## Problem to work on
Find how many lines in the material contain "Cetacean"; your answer should be that number alone.

## Material shown
::::
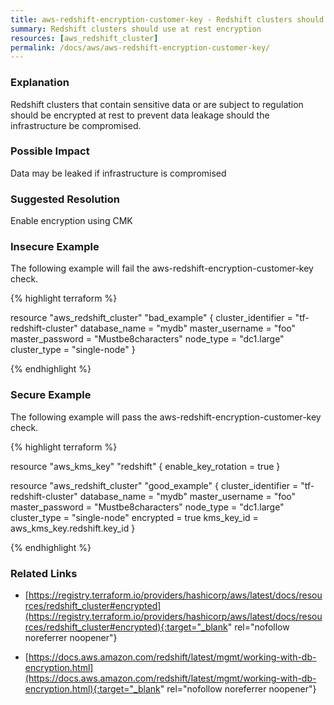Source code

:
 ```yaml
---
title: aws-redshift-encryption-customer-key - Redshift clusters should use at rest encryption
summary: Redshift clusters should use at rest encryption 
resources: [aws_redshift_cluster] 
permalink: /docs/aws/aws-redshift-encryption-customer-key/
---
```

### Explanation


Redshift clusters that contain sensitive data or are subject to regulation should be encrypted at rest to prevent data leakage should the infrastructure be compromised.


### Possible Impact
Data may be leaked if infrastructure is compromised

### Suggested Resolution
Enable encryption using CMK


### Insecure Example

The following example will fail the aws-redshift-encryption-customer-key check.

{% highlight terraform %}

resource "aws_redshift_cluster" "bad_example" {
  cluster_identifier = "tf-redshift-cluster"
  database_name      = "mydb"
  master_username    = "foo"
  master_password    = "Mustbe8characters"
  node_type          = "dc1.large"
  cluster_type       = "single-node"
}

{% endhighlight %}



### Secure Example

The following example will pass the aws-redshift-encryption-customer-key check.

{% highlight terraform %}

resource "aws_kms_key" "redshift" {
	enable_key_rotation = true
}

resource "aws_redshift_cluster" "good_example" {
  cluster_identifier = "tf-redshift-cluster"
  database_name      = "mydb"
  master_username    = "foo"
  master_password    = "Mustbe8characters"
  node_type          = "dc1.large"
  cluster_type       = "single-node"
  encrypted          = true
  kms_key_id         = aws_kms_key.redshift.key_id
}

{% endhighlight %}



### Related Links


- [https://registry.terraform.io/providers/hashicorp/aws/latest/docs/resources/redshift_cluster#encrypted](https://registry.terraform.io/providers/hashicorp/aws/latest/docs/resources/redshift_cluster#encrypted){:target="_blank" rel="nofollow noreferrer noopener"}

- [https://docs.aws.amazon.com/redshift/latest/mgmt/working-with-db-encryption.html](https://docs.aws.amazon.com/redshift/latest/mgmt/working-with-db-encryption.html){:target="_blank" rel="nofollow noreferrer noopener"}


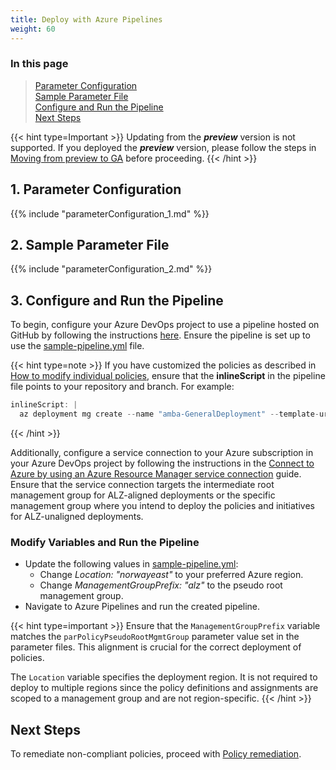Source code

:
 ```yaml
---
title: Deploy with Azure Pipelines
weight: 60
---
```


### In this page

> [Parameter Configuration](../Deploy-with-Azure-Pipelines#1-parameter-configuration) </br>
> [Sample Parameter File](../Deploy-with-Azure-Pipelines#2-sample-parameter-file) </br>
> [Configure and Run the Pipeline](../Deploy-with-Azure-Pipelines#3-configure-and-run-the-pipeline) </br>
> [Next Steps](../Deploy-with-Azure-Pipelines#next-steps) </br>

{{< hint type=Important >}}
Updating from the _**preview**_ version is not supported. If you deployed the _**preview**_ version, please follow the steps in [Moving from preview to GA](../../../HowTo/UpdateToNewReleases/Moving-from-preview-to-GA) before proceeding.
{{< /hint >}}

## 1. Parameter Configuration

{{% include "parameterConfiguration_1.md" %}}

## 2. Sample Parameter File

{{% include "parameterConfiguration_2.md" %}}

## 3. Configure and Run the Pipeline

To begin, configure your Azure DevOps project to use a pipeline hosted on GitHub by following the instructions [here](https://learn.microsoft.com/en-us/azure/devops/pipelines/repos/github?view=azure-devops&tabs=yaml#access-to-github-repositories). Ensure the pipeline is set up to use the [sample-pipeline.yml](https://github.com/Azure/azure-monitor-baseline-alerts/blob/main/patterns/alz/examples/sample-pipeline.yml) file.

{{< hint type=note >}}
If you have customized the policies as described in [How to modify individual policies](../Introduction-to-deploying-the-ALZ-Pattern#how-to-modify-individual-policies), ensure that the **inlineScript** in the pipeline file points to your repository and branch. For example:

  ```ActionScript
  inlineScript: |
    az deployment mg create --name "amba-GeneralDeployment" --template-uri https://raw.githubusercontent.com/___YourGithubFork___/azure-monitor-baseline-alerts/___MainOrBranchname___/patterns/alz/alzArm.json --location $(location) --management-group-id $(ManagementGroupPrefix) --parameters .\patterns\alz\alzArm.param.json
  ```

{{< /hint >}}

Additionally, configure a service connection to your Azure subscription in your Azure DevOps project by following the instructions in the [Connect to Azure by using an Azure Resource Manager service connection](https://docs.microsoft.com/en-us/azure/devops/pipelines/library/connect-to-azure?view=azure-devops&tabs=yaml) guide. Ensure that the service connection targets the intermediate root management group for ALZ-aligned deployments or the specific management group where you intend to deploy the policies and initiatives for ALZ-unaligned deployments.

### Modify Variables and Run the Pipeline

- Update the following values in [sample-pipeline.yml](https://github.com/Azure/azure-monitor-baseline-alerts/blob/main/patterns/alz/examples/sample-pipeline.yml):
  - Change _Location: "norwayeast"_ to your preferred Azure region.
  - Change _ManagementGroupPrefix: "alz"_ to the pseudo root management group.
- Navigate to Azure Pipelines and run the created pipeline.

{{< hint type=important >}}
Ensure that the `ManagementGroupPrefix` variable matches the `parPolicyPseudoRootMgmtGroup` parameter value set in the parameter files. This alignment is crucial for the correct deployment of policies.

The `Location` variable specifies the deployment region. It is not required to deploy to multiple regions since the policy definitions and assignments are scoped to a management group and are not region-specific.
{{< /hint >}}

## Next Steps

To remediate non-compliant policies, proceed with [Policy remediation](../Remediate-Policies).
::::
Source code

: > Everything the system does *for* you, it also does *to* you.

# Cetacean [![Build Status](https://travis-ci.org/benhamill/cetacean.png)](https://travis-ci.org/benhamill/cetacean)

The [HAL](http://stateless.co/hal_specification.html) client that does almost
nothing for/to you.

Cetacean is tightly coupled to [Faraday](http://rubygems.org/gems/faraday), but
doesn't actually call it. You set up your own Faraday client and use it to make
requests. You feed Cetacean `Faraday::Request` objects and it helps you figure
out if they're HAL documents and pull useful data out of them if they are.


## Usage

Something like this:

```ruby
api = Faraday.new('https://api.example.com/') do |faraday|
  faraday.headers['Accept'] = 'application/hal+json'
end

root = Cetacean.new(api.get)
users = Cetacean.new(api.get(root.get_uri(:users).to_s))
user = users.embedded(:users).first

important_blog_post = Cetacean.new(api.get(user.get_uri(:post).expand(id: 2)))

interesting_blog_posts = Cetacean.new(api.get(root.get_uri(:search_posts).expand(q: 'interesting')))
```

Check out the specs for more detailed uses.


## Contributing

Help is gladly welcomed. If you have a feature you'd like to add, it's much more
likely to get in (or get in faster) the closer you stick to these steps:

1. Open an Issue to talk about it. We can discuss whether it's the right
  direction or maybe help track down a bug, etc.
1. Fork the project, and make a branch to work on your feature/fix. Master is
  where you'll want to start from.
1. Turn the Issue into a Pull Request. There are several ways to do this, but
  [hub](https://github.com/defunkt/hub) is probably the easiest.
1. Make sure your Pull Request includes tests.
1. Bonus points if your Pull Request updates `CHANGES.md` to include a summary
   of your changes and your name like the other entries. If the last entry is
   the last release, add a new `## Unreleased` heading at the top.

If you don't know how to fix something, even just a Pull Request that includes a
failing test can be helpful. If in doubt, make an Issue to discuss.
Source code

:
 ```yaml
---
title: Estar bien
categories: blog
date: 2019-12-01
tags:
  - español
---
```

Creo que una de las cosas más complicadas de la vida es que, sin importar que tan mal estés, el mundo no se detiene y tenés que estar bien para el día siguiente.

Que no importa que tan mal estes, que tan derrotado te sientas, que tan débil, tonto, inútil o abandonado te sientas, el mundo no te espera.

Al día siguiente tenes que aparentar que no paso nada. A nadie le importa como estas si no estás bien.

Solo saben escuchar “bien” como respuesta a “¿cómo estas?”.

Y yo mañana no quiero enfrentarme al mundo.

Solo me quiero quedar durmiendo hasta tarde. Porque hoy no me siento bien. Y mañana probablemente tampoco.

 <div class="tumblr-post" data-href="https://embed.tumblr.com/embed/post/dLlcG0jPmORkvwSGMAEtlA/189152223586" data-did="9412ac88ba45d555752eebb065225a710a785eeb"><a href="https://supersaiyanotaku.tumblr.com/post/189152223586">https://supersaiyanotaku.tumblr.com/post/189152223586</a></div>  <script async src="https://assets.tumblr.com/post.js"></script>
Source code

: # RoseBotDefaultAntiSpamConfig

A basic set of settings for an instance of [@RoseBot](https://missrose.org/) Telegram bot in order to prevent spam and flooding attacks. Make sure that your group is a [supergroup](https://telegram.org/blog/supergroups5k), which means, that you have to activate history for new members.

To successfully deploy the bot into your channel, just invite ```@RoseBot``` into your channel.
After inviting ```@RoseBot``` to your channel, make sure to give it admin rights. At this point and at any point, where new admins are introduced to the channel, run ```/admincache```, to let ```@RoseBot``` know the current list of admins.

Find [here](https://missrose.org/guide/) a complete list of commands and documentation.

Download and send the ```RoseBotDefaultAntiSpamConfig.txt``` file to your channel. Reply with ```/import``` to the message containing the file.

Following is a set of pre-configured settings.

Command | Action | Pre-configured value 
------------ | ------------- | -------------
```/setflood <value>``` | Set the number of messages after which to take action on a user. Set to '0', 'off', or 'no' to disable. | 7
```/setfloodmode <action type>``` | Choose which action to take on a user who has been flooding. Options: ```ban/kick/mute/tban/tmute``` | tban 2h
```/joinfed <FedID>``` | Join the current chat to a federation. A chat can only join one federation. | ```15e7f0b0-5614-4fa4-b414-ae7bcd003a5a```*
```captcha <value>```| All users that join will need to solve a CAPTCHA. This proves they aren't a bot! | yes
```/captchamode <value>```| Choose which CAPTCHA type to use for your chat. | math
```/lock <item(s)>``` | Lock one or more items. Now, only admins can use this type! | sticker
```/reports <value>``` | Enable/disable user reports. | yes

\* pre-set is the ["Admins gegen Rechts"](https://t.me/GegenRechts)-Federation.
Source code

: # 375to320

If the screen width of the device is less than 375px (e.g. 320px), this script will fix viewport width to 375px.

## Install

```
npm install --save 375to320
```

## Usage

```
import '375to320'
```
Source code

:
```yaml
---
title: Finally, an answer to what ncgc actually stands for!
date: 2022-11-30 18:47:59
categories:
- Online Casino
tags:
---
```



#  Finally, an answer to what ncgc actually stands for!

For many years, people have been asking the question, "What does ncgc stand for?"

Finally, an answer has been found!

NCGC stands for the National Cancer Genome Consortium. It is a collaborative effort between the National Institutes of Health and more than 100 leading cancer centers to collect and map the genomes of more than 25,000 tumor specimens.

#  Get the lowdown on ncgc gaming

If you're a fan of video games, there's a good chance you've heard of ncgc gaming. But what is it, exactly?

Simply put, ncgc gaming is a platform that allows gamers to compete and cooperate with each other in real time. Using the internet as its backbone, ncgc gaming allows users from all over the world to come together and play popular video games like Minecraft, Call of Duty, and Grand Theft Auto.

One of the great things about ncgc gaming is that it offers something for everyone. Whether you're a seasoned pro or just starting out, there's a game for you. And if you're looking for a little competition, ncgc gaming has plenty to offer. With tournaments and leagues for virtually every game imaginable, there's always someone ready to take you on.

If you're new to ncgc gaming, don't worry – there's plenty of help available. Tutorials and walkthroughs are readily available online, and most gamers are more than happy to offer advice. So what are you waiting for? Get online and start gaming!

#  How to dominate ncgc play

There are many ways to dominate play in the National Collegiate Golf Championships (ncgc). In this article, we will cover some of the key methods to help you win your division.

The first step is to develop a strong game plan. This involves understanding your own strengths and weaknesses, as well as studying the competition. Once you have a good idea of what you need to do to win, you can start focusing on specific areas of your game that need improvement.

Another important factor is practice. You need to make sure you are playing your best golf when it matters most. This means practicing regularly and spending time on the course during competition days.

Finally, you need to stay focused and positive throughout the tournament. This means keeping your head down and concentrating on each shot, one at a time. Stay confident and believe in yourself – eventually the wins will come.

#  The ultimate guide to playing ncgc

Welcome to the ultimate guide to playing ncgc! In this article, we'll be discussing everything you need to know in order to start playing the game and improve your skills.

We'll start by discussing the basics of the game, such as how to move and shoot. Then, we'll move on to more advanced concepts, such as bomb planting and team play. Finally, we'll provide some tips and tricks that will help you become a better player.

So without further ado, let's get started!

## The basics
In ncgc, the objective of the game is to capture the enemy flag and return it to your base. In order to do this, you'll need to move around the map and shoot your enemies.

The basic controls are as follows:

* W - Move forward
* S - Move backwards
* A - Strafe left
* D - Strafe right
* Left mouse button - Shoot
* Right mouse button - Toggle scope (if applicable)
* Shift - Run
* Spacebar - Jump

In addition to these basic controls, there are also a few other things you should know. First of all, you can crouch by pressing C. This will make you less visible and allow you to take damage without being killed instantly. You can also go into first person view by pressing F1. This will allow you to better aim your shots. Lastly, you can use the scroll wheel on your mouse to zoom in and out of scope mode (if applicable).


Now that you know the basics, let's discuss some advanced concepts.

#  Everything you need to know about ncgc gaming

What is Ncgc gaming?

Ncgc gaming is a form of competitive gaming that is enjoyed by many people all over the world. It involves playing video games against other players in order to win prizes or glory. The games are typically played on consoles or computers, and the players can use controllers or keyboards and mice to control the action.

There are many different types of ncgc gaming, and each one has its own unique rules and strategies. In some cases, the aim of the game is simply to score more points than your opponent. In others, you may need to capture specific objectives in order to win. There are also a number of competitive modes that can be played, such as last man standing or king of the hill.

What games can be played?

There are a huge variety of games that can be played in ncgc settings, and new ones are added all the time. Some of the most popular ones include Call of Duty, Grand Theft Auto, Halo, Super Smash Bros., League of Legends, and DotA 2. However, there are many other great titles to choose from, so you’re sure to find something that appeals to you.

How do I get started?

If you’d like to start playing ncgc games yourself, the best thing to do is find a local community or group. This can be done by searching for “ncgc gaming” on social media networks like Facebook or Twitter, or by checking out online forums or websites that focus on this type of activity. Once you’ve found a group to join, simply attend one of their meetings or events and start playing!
::::
## Answer section
7